*Instructions to follow*
Every line in the entries that holds "languages" should be identified and copied.

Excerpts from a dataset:
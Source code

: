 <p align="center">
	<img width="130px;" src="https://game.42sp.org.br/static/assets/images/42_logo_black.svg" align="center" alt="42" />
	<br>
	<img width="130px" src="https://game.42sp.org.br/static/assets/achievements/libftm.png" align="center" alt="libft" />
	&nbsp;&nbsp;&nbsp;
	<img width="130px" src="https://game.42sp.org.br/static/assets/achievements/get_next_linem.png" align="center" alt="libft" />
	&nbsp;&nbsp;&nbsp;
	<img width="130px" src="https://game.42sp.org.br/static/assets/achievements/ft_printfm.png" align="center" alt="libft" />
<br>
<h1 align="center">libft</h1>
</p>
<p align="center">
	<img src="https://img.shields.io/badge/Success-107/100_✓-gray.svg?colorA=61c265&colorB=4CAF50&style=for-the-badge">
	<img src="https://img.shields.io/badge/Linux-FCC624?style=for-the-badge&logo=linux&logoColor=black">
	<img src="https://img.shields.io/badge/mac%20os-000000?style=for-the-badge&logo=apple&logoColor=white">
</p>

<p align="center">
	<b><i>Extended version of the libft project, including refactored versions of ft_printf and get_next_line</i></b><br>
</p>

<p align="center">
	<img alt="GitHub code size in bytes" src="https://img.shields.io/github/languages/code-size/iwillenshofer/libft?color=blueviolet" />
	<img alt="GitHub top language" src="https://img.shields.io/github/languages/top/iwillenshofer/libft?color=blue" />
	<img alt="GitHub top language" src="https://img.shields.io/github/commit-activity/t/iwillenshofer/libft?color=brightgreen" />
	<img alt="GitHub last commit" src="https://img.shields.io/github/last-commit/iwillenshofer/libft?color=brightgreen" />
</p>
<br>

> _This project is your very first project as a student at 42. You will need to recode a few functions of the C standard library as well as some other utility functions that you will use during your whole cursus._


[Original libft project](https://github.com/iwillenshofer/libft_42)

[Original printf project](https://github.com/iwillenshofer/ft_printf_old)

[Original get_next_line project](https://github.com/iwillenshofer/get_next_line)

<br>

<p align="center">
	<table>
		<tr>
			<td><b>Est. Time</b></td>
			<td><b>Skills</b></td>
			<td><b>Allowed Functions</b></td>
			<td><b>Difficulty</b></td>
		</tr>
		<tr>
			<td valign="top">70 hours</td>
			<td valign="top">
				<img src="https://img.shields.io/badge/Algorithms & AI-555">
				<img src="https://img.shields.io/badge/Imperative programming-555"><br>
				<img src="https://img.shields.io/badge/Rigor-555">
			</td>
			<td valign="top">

*Solution for this problem*
	<img alt="GitHub code size in bytes" src="https://img.shields.io/github/languages/code-size/iwillenshofer/libft?color=blueviolet" />
	<img alt="GitHub top language" src="https://img.shields.io/github/languages/top/iwillenshofer/libft?color=blue" />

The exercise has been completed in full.